[Data provided — start]

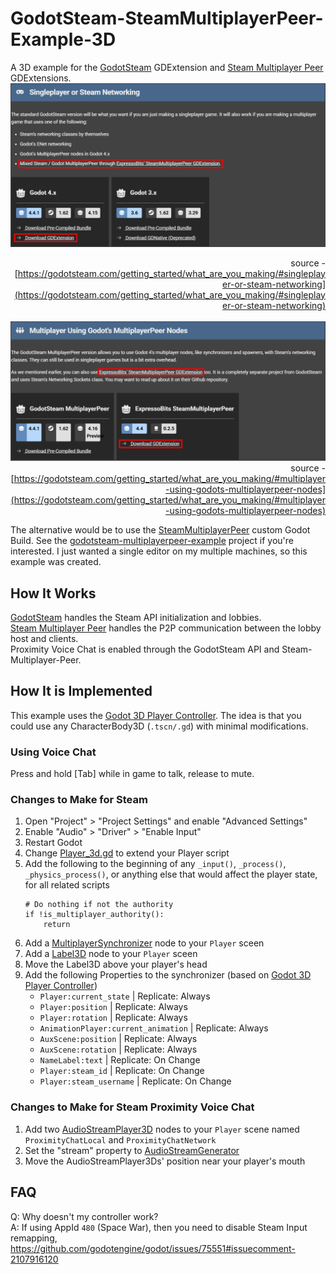 # GodotSteam-SteamMultiplayerPeer-Example-3D
A 3D example for the [GodotSteam](https://godotsteam.com/) GDExtension and [Steam Multiplayer Peer](https://godotengine.org/asset-library/asset/2258) GDExtensions.
![GodotSteam](/docs/01.png "GodotSteam GDExtension")
    <div style="text-align: right">source - [https://godotsteam.com/getting_started/what_are_you_making/#singleplayer-or-steam-networking](https://godotsteam.com/getting_started/what_are_you_making/#singleplayer-or-steam-networking)</div></br>
![Steam Multiplayer Peer](/docs/02.png "Steam Multiplayer Peer GDExtension")
    <div style="text-align: right">source - [https://godotsteam.com/getting_started/what_are_you_making/#multiplayer-using-godots-multiplayerpeer-nodes](https://godotsteam.com/getting_started/what_are_you_making/#multiplayer-using-godots-multiplayerpeer-nodes)</div>

The alternative would be to use the [SteamMultiplayerPeer](https://godotsteam.com/getting_started/what_are_you_making/#multiplayer-using-godots-multiplayerpeer-nodes) custom Godot Build. See the [godotsteam-multiplayerpeer-example](https://github.com/kirbycope/godotsteam-multiplayerpeer-example) project if you're interested. I just wanted a single editor on my multiple machines, so this example was created.

## How It Works
[GodotSteam](https://godotsteam.com/) handles the Steam API initialization and lobbies.</br>
[Steam Multiplayer Peer](https://godotengine.org/asset-library/asset/2258) handles the P2P communication between the lobby host and clients.</br>
Proximity Voice Chat is enabled through the GodotSteam API and Steam-Multiplayer-Peer.

## How It is Implemented
This example uses the [Godot 3D Player Controller](https://github.com/kirbycope/godot-3d-player-controller). The idea is that you could use any CharacterBody3D (`.tscn/.gd`) with minimal modifications.

### Using Voice Chat
Press and hold [Tab] while in game to talk, release to mute.

### Changes to Make for Steam
1. Open "Project" > "Project Settings" and enable "Advanced Settings"
1. Enable "Audio" > "Driver" > "Enable Input"
1. Restart Godot
1. Change [Player_3d.gd](/scenes/main/player_3d.gd) to extend your Player script
1. Add the following to the beginning of any `_input()`, `_process()`, `_physics_process()`, or anything else that would affect the player state, for all related scripts
    ```
    # Do nothing if not the authority
    if !is_multiplayer_authority():
        return
    ```
1. Add a [MultiplayerSynchronizer](https://docs.godotengine.org/en/4.4/classes/class_multiplayersynchronizer.html) node to your `Player` sceen
1. Add a [Label3D](https://docs.godotengine.org/en/4.4/classes/class_label3d.html) node to your `Player` sceen
1. Move the Label3D above your player's head
1. Add the following Properties to the synchronizer (based on [Godot 3D Player Controller](https://github.com/kirbycope/godot-3d-player-controller))
    - `Player:current_state` | Replicate: Always
    - `Player:position` | Replicate: Always
    - `Player:rotation` | Replicate: Always
    - `AnimationPlayer:current_animation` | Replicate: Always
    - `AuxScene:position` | Replicate: Always
    - `AuxScene:rotation` | Replicate: Always
    - `NameLabel:text` | Replicate: On Change
    - `Player:steam_id` | Replicate: On Change
    - `Player:steam_username` | Replicate: On Change

### Changes to Make for Steam Proximity Voice Chat
1. Add two [AudioStreamPlayer3D](https://docs.godotengine.org/en/4.4/classes/class_audiostreamplayer3d.html) nodes to your `Player` scene named `ProximityChatLocal` and `ProximityChatNetwork`
1. Set the "stream" property to [AudioStreamGenerator](https://docs.godotengine.org/en/4.4/classes/class_audiostreamgenerator.html)
1. Move the AudioStreamPlayer3Ds' position near your player's mouth

## FAQ
Q: Why doesn't my controller work?</br>
A: If using AppId `480` (Space War), then you need to disable Steam Input remapping, https://github.com/godotengine/godot/issues/75551#issuecomment-2107916120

[Data provided — finish]

Exercise
Copy out, from the records above, every line that holds the string "GDExtension".

Result of this task
A 3D example for the [GodotSteam](https://godotsteam.com/) GDExtension and [Steam Multiplayer Peer](https://godotengine.org/asset-library/asset/2258) GDExtensions.
![GodotSteam](/docs/01.png "GodotSteam GDExtension")
![Steam Multiplayer Peer](/docs/02.png "Steam Multiplayer Peer GDExtension")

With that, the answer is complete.